To perform strain level characterization, StrainGE 1.3.7 (van Dijk et al., 2022) was used on the short read data. A database was created with all Bacillus genomes with assembly level “complete genome” from RefSeq (database accessed on the 18th of May 2022) using default settings. StrainGE consists of a two-step process, whereby StrainGST first reports one or more reference genomes from a database that are most similar to the strain(s) in a sample. StrainGR then identifies variants in the sample compared to the reference genomes found by StrainGST. StrainGST was run for 10 iterations. For follow-up analysis with StrainGR, the previously selected reference genome instead of the StrainGST output was used because it is the most suitable assembly for this strain and our sequencing data. Read alignment of the short reads to the reference genome was done using bwa 0.7.17 (Li, 2013), setting the -I parameter to 500. Sorting and indexing the resulting bam file was done using Samtools 1.9 (Danecek et al., 2021). StrainGR was run using default parameters. The nucmer and mummerplot functions of MUMmer 4.0.0 were used to visualize large structural variations. The metagenomic assemblies were mapped against the bacterial chromosome of the reference genome and mummerplots were constructed keeping only the contigs that aligned to the bacterial chromosome of the reference. To look for smaller structural variations, MUM&Co 3.8 (O’Donnell and Fischer, 2020) was used to compare the hybrid metagenomic assemblies against the reference genome, setting a genome length of 6.8 Mb. To annotate the found structural variants, both the reference genome and the metagenomic assemblies were annotated using Bakta 1.9.1 (Schwengers et al., 2021) with “Bacillus” for the genus parameter, “thuringiensis” for the species parameter, “HD-1” for the strain parameter, “+” for the gram parameter, and with the “keep-contig-headers” and “compliant” options enabled. Prodigal 2.6.3 (Hyatt et al., 2010) was used to make a prodigal training file from the reference genome.

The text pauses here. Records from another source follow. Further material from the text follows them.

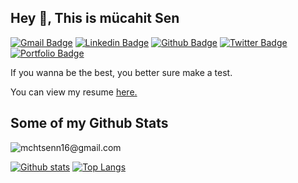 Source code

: ## Hey 👋, This is mücahit Sen
[![Gmail Badge](https://img.shields.io/badge/-mchtsenn16@gmail.com-c14438?style=flat&logo=Gmail&logoColor=white&link=mailto:mchtsenn16@gmail.com)](mailto:mchtsenn16@gmail.com) 
[![Linkedin Badge](https://img.shields.io/badge/-mchtsenn16@gmail.com-0072b1?style=flat&logo=Linkedin&logoColor=white&link=https://www.linkedin.com/in/mchtsenn16@gmail.com/)](https://www.linkedin.com/in/mchtsenn16@gmail.com/) [![Github Badge](https://img.shields.io/badge/-mchtsenn16@gmail.com-grey?style=flat&logo=github&logoColor=white&link=https://github.com/mchtsenn16@gmail.com/)](https://www.github.com/mchtsenn16@gmail.com/) [![Twitter Badge](https://img.shields.io/badge/-mchtsenn16@gmail.com-00acee?style=flat&logo=twitter&logoColor=white&link=https://twitter.com/mchtsenn16@gmail.com/)](https://www.twitter.com/mchtsenn16@gmail.com/) [![Portfolio Badge](https://img.shields.io/badge/portfolio-web-blue?style=flat&link=flutter,figma/)](flutter,figma/) <p align='left'>If you wanna be the best, you better sure make a test. </p><p align='left'> You can view my resume <a href='mchtsenn16@gmail.com ' target=_blank><u>here</u>.</a></p>
## Some of my Github Stats
<p align=left> <img src=https://komarev.com/ghpvc/?username=mchtsenn16@gmail.com alt=mchtsenn16@gmail.com /> </p>

[![Github stats](https://github-readme-stats.vercel.app/api?username=mchtsenn16@gmail.com&show_icons=true&include_all_commits=true)](https://github.com/mchtsenn16@gmail.com/github-readme-stats)
[![Top Langs](https://github-readme-stats.vercel.app/api/top-langs/?username=mchtsenn16@gmail.com&layout=compact)](https://github.com/mchtsenn16@gmail.com/github-readme-stats)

Since the taxonomic classification and strain-level characterization indicated the samples to be extremely pure and only contain the labeled strain without inter- or intra-species contaminations (see Results), genotypic AMR detection and insecticidal gene detection were done as described in section 2.5.4 with the following two changes. First, the hybrid metagenome assemblies were used instead of the isolate assemblies. Second, minimap2 2.24 (Li, 2018) was used with the map-ont preset to allow mapping long reads to look for insecticidal genes. Lastly, SNP detection was done as described in Section 2.5.4 but using the short read datasets generated on the metagenome samples instead of isolate short read datasets.
3 Results 3.1 Evaluation of sequencing quality and selection of reference genomeSequencing metrics indicated that all datasets were of high quality and could be retained for further analysis. A more detailed overview of the sequencing quality can be found in Supplementary Text S3. A suitable reference genome for further characterization was obtained by comparing publicly available B. thuringiensis serovar kurstaki strain HD-1 genome assemblies against the Trycycler assembly for sample 2 and against the isolate and metagenomic short-read sequencing data. The total number of SNPs of the Trycycler assembly compared to the publicly available genomes obtained by using MUMmer dnadiff is provided in Supplementary Table S6. Additionally, the sum of all SNPs found using the CFSAN pipeline on short-read datasets for both isolates and metagenomes against the publicly available genomes is provided in Supplementary Table S7. These analyses indicated that genome GCA_000835235.1, with 44 and 10 SNPs identified by MUMmer dnadiff and the CFSAN SNP pipeline, respectively; and genome GCA_000710255.1 with 39 and 11 SNPs identified by MUMmer dnadiff and the CFSAN SNP pipeline, respectively, were the closest to the samples. Since genome GCA_000710255.1 was fragmented and not complete, genome GCA_000835235.1 was considered the best reference genome. The third closest reference genome was GCA_025210105.1 with 153 and 40 SNPs identified by MUMmer dnadiff and the CFSAN SNP pipeline, respectively.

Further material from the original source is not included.